Canada will provide $150 million in support for renewable energy in Africa, Minister of Environment and Climate Change Catherine McKenna announced at a G7 African Renewable Energy Initiative session during the COP21 climate talks in Paris on Monday.
The pledge is part of the African Renewable Energy Initiative, an ambitious plan to bring 10 GW of renewable energy to the continent by 2020 and scale that up to 300 GW by 2030.
“Here in the city of lights, it is impossible to accept the fact that millions of household in Africa are still in the dark,” McKenna said.
Africa is home to more than 640 million people without electricity and an additional 120 million that rely on firewood and charcoal for fuel. In sub-Saharan African two out of three people have no access to electricity.
“However it is possible to change this,” McKenna said, adding renewable energy is not only efficient but can also reduce poverty.
McKenna said the funds are being allocated from the $2.65 billion in funding to the Green Climate Fund Canada announced in the lead up to the COP21 talks.
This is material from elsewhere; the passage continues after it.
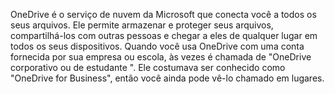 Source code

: OneDrive é o serviço de nuvem da Microsoft que conecta você a todos os seus arquivos. Ele permite armazenar e proteger seus arquivos, compartilhá-los com outras pessoas e chegar a eles de qualquer lugar em todos os seus dispositivos. Quando você usa OneDrive com uma conta fornecida por sua empresa ou escola, às vezes é chamada de "OneDrive corporativo ou de estudante ". Ele costumava ser conhecido como "OneDrive for Business", então você ainda pode vê-lo chamado em lugares.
Egypt environment minister Khaled Fahmi said Africa is grateful for the help of G7 nations, including France and Germany.
“We have already developed governance structure that ensures this is African led and African owned,” Fahmi said. “We believe that through public funding we will be able to attract private finance.”
“We don’t need to talk much about whether Africa is in need of renewable energy or not. It needs renewable energy,” Fahmi said.
“We need renewable energy to make development climate proof.”
German environment minister Barbara Hendricks announced the G7 along with the EU and Sweden will provide $10 billion to the initiative with Germany contributing an additional €3 billion euros.
“Africa can count on this support,” Hendricks said. “If we don’t seize on renewable energies now Africa’s energy needs will be satisfied by oil, gas and coal with disastrous climate outcomes.”
“The biggest impediments we see to renewable energy on the continent of Africa are people. The resources are there,” Herskovitz said.
Bringing clean energy to the millions in Africa without electricity will require “people willing to make the difficult reforms that are necessary to make these deals advance.”